# [HOW TO COMPLETE THIS TASK]
Gather all lines in the data that hold the string "cite".

# [EXERCISE INPUT]

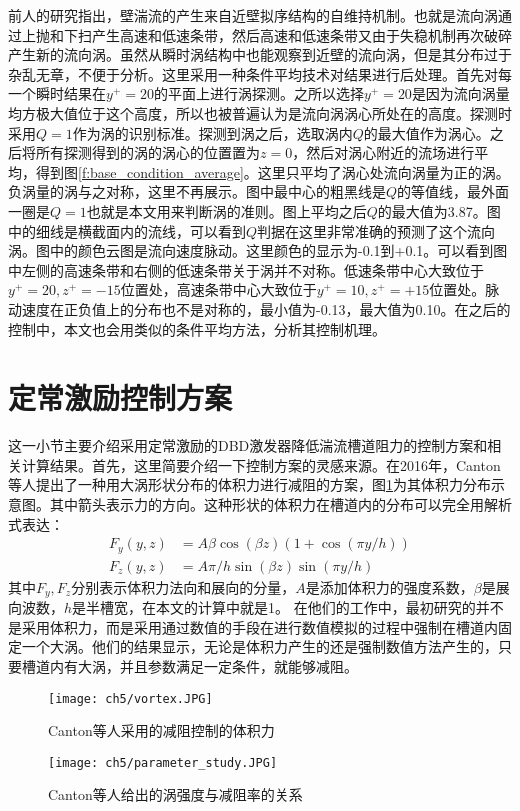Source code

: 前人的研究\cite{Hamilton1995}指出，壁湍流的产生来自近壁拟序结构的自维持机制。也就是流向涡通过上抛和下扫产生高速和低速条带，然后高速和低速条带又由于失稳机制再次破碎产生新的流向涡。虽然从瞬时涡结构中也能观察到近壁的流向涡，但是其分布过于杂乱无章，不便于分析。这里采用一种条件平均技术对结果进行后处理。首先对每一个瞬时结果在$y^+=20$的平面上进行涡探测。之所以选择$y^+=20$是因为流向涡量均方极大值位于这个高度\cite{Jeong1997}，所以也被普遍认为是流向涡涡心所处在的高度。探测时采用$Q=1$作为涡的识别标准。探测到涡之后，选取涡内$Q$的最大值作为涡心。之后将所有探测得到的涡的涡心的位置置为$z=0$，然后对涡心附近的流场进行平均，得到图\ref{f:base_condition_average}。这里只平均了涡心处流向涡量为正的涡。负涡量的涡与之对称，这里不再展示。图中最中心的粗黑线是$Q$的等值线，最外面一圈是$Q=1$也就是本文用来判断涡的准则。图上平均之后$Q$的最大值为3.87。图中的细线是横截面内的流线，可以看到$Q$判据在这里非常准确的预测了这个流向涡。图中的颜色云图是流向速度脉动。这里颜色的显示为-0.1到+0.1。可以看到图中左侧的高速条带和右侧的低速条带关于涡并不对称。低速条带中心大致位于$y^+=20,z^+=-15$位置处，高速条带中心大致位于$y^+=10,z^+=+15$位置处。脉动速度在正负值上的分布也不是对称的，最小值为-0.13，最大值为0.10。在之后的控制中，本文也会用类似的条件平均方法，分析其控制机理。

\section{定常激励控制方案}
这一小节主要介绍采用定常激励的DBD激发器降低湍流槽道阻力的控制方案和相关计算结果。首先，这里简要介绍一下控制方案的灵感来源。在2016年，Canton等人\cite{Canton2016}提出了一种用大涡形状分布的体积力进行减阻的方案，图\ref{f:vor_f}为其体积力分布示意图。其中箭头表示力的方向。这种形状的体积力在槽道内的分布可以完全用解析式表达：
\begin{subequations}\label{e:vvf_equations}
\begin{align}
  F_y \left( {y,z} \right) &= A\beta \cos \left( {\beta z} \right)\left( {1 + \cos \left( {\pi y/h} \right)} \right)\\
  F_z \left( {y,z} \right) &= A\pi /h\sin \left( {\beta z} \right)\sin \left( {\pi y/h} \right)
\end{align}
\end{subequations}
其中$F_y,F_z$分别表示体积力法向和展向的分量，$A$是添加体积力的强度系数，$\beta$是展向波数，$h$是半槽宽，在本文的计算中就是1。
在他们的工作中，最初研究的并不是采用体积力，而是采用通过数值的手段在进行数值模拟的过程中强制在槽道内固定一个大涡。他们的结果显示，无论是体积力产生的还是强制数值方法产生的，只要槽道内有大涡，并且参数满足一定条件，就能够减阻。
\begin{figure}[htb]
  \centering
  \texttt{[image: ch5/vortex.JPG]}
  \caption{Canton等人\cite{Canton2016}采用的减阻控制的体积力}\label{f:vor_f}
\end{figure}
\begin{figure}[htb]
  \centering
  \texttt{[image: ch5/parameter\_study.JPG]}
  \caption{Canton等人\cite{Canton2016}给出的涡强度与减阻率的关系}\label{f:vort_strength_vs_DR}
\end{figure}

---

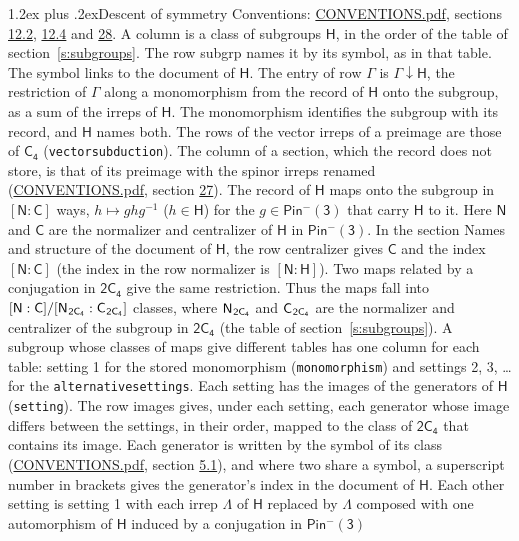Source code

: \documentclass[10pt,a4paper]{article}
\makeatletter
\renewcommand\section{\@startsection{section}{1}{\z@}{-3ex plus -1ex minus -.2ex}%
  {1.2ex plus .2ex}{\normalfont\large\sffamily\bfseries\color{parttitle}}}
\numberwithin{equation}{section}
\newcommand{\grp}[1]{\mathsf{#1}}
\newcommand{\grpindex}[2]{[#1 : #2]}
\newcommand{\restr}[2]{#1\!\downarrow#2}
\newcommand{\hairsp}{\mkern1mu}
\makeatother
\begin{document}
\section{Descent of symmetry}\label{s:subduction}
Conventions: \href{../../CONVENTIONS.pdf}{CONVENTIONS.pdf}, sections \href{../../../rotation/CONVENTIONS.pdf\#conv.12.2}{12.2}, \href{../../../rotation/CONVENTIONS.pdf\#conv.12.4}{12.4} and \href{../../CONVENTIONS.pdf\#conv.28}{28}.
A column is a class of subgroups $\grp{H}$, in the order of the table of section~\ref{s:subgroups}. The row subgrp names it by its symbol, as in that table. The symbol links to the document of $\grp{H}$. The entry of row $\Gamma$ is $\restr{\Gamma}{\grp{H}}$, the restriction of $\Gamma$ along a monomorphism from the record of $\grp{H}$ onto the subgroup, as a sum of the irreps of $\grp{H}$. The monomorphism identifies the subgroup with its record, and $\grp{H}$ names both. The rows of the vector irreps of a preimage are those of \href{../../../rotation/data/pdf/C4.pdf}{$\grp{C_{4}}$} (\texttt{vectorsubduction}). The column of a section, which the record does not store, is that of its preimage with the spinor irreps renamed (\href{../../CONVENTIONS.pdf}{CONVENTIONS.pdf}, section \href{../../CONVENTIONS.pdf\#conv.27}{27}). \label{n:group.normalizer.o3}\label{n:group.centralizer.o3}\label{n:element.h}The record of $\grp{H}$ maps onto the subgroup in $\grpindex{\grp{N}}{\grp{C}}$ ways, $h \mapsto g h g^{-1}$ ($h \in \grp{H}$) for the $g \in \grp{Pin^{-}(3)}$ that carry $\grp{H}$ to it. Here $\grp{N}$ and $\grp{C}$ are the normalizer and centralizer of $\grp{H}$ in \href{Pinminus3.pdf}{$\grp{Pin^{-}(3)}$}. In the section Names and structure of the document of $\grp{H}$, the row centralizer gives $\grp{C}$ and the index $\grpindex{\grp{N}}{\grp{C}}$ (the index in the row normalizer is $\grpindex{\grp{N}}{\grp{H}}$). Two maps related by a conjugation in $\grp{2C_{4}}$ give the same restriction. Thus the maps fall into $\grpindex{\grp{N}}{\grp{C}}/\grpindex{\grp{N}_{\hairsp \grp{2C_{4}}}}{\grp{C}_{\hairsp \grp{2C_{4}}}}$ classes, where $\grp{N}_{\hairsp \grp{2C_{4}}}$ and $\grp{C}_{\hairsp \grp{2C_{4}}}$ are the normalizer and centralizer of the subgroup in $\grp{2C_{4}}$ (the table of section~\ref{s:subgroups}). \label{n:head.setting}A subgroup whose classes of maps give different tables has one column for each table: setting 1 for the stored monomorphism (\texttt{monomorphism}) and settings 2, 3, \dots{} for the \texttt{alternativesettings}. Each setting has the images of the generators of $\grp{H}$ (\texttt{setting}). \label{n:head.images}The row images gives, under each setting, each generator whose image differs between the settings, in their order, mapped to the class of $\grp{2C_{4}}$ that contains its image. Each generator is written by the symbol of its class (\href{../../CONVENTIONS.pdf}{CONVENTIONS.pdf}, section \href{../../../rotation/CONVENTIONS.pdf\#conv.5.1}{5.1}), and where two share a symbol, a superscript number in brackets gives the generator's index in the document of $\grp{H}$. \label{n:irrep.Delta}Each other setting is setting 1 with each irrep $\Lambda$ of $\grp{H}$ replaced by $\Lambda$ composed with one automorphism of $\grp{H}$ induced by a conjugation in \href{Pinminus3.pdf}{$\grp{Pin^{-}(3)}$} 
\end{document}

---

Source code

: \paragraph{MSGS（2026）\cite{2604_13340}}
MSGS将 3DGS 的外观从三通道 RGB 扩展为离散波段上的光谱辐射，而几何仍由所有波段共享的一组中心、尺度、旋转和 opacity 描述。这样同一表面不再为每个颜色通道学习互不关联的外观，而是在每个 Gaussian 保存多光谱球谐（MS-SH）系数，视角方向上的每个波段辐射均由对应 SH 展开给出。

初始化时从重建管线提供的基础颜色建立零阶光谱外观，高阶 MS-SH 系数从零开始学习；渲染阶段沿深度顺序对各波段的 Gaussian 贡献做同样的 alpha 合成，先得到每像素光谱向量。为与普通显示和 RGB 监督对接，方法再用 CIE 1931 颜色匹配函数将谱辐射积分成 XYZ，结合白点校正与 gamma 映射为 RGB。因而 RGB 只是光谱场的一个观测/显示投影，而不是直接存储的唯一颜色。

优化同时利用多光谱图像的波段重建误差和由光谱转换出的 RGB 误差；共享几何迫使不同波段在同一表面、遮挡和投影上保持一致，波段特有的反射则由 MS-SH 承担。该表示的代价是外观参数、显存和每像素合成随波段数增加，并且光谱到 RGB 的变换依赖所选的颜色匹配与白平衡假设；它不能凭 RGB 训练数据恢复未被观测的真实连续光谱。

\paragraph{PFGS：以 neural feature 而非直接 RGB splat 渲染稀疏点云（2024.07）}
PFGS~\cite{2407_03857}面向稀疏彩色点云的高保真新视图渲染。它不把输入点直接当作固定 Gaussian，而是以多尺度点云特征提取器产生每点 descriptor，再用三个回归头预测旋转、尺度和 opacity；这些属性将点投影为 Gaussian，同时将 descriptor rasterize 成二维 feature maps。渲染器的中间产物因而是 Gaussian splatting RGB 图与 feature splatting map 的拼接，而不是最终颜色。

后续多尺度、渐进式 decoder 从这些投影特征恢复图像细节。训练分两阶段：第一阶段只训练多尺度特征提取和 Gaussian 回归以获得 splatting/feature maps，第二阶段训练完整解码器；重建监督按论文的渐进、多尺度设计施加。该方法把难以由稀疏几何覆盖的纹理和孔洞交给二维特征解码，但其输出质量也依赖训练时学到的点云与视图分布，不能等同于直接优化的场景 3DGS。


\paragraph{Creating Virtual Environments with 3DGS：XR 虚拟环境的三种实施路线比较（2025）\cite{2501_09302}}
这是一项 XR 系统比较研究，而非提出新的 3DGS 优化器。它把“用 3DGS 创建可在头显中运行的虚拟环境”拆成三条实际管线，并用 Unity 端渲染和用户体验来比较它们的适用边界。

# [ANSWER SECTION]
: 前人的研究\cite{Hamilton1995}指出，壁湍流的产生来自近壁拟序结构的自维持机制。也就是流向涡通过上抛和下扫产生高速和低速条带，然后高速和低速条带又由于失稳机制再次破碎产生新的流向涡。虽然从瞬时涡结构中也能观察到近壁的流向涡，但是其分布过于杂乱无章，不便于分析。这里采用一种条件平均技术对结果进行后处理。首先对每一个瞬时结果在$y^+=20$的平面上进行涡探测。之所以选择$y^+=20$是因为流向涡量均方极大值位于这个高度\cite{Jeong1997}，所以也被普遍认为是流向涡涡心所处在的高度。探测时采用$Q=1$作为涡的识别标准。探测到涡之后，选取涡内$Q$的最大值作为涡心。之后将所有探测得到的涡的涡心的位置置为$z=0$，然后对涡心附近的流场进行平均，得到图\ref{f:base_condition_average}。这里只平均了涡心处流向涡量为正的涡。负涡量的涡与之对称，这里不再展示。图中最中心的粗黑线是$Q$的等值线，最外面一圈是$Q=1$也就是本文用来判断涡的准则。图上平均之后$Q$的最大值为3.87。图中的细线是横截面内的流线，可以看到$Q$判据在这里非常准确的预测了这个流向涡。图中的颜色云图是流向速度脉动。这里颜色的显示为-0.1到+0.1。可以看到图中左侧的高速条带和右侧的低速条带关于涡并不对称。低速条带中心大致位于$y^+=20,z^+=-15$位置处，高速条带中心大致位于$y^+=10,z^+=+15$位置处。脉动速度在正负值上的分布也不是对称的，最小值为-0.13，最大值为0.10。在之后的控制中，本文也会用类似的条件平均方法，分析其控制机理。
这一小节主要介绍采用定常激励的DBD激发器降低湍流槽道阻力的控制方案和相关计算结果。首先，这里简要介绍一下控制方案的灵感来源。在2016年，Canton等人\cite{Canton2016}提出了一种用大涡形状分布的体积力进行减阻的方案，图\ref{f:vor_f}为其体积力分布示意图。其中箭头表示力的方向。这种形状的体积力在槽道内的分布可以完全用解析式表达：
  \caption{Canton等人\cite{Canton2016}采用的减阻控制的体积力}\label{f:vor_f}
  \caption{Canton等人\cite{Canton2016}给出的涡强度与减阻率的关系}\label{f:vort_strength_vs_DR}
: \paragraph{MSGS（2026）\cite{2604_13340}}
PFGS~\cite{2407_03857}面向稀疏彩色点云的高保真新视图渲染。它不把输入点直接当作固定 Gaussian，而是以多尺度点云特征提取器产生每点 descriptor，再用三个回归头预测旋转、尺度和 opacity；这些属性将点投影为 Gaussian，同时将 descriptor rasterize 成二维 feature maps。渲染器的中间产物因而是 Gaussian splatting RGB 图与 feature splatting map 的拼接，而不是最终颜色。
\paragraph{Creating Virtual Environments with 3DGS：XR 虚拟环境的三种实施路线比较（2025）\cite{2501_09302}}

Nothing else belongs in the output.